Saved entries

==========

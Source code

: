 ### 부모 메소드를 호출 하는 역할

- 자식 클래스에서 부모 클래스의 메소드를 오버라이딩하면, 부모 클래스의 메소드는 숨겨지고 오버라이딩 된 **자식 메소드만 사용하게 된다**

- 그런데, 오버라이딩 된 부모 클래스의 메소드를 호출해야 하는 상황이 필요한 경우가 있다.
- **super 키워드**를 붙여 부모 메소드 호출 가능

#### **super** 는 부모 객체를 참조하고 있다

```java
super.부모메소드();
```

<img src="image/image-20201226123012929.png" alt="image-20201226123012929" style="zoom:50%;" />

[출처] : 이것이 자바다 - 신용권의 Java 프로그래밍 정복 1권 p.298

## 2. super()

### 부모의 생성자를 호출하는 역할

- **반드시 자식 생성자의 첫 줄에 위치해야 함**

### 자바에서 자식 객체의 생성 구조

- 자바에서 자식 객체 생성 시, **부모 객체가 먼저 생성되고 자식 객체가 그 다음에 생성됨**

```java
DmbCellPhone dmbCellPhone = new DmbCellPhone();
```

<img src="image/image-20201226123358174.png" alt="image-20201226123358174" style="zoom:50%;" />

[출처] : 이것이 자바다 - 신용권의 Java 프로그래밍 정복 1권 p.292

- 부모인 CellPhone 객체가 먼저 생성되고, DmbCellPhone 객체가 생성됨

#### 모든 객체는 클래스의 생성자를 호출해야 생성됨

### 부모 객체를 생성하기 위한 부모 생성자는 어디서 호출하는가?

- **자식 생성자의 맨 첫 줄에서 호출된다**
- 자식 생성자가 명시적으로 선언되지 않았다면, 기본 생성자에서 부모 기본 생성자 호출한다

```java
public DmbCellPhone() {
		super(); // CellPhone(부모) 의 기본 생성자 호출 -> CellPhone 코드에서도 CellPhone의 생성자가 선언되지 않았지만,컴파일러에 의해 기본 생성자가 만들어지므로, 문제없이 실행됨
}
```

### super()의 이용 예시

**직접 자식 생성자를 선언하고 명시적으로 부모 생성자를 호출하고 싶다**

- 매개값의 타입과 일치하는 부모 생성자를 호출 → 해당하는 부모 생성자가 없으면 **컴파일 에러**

==========

Show every line of the data that includes the string "zoom".

◆ Output for this exercise ◆
<img src="image/image-20201226123012929.png" alt="image-20201226123012929" style="zoom:50%;" />
<img src="image/image-20201226123358174.png" alt="image-20201226123358174" style="zoom:50%;" />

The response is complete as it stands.